What is rejection really teaching you?
Sometimes as people begin developing their intuition or listening more readily to their heart's calling than social norms, they discover that not everyone is excited, supportive, and welcoming of these changes. Fear can take hold or even a resurfacing of familiar patterns. If this has occured for you, as it has many, you are not alone!
How do we get to the root of the feelings of rejection and isolation, to heal?
Even the most fervent introvert has a social group, even if it is a small group of intimate contacts. You see, we are social animals at heart! Often animals find that "rejection" can be a death sentence in the animal kingdom, and our animalistic brain can trigger fear and anxiety as a response to social isolation, challenge, and perceived rejection.
At birth, we feel the nurturing support of caregivers. Through our school years we develop relationships and begin to explore ourselves through the eyes of others. In order to express ourselves, we often utilize an audience, in some way. Even beyond our biological drives towards social behavior, we discover that our Soul often teaches us through our relationships and interactive experiences, including the "mirrors" of others.
Now, even more so than other times, we are more "connected" than ever before! There are a variety of social media platforms, social networking, blogging, emailing, etc. that social interaction permeates all we do.
So as sentient beings, feelings of rejection can cause great suffering. Because we are sensitive to community, triggered by community, and community ties may link with survival - these experiences can lead us into core fears, such as "I am not worthy." or "I am bad or damaged in some way."
So how do we walk into the "heart" of rejection to find the lessons and opportunities for healing?
If we understand that our relationships in many ways are mirrors - living, breathing examples of Universal Law of attraction, in action. Law of Attraction says that what you put out vibrationally, returns to you vibrationally, in the form of your manifestations. So if we begin to notice patterns of perceived rejection, the real question is "Where am I rejecting myself - that I am creating these mirrors?"

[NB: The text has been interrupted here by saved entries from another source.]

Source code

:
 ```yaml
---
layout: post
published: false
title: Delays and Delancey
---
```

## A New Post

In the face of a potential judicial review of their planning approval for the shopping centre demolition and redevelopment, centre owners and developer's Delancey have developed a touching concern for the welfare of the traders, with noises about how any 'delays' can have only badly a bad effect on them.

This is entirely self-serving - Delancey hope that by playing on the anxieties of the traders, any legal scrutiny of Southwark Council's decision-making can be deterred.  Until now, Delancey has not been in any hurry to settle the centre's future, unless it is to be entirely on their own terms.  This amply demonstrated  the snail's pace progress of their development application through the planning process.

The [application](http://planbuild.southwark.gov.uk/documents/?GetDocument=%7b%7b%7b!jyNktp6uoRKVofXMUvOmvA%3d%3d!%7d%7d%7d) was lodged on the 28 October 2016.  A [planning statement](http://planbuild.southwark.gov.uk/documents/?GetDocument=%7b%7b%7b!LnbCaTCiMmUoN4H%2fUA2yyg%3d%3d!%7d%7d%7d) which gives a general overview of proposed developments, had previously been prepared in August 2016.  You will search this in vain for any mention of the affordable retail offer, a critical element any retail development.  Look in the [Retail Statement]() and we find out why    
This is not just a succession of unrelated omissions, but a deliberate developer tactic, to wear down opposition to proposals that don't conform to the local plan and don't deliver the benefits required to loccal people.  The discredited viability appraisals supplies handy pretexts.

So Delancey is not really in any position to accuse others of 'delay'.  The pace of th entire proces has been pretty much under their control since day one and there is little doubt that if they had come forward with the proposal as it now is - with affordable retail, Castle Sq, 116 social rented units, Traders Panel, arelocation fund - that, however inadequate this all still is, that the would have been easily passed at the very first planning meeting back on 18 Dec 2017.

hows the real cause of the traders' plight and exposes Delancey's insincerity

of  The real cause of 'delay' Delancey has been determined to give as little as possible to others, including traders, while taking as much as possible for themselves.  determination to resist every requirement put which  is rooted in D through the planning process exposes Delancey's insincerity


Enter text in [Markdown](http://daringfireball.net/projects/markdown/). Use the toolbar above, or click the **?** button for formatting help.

Perhaps you are feeling insecure in your new beliefs or the expression of them. Perhaps you feel conflicted in some way?
We can only change our outside experiences and perceptions by changing our insides. So how can you heal this self-rejection, insecurity, or conflict? I have found that self-love practices of putting your Soul needs first (Soul-Centered living) is a powerful way to step into a more loving supportive way of being. When you are loving to yourself, you will attract those mirrors that mirror your love and self-respect and have more experiences in alignment with this love.
Listen to the unhealed wounds that these sensations of rejection are bringing up. Are you hearing the voices of someone from your past or upbringing? Are these repeats or similar voices of a former teacher, believed friend, family member, or spouse? Listen to the tone. Pay attention to the words. Also listen inside for the feelings that well up inside of you. Anything seem familiar? If so, now is the time that your Soul is sending you the invitation to heal the wounds and voices of your childhood or life.

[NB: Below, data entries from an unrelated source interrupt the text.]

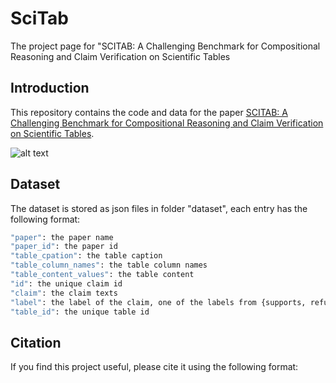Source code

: # SciTab
The project page for "SCITAB: A Challenging Benchmark for Compositional Reasoning and Claim Verification on Scientific Tables

## Introduction

This repository contains the code and data for the paper [SCITAB: A Challenging Benchmark for Compositional Reasoning and Claim Verification on Scientific Tables](). 

![alt text](https://github.com/XinyuanLu00/SciTab/blob/main/scitab-eg.png?raw=true)
## Dataset

The dataset is stored as json files in folder "dataset", each entry has the following format:

```bash
"paper": the paper name
"paper_id": the paper id
"table_cpation": the table caption
"table_column_names": the table column names
"table_content_values": the table content
"id": the unique claim id
"claim": the claim texts
"label": the label of the claim, one of the labels from {supports, refutes, not enough info}
"table_id": the unique table id   
```

## Citation

If you find this project useful, please cite it using the following format: 

```bash

```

Seek ways to bring inner peace through forgiveness and acceptance.
The good news is, you wouldn't be attracting these mirrors, bringing them into your awareness, unless you were ready to heal them!
Once we get to the root of the rejection (What is my Soul trying to say here?), we can release the need for these external invitations to heal as they are replaced by an internal devotion to peace and healing.
You may choose to meditate and visualize the externalization (or person) who has caused pain and say "I free you from this role of pointing out my woundedness. Thank you, for showing me where I had forgotten, that I am whole, worthy, and a perfect expression of God's Love."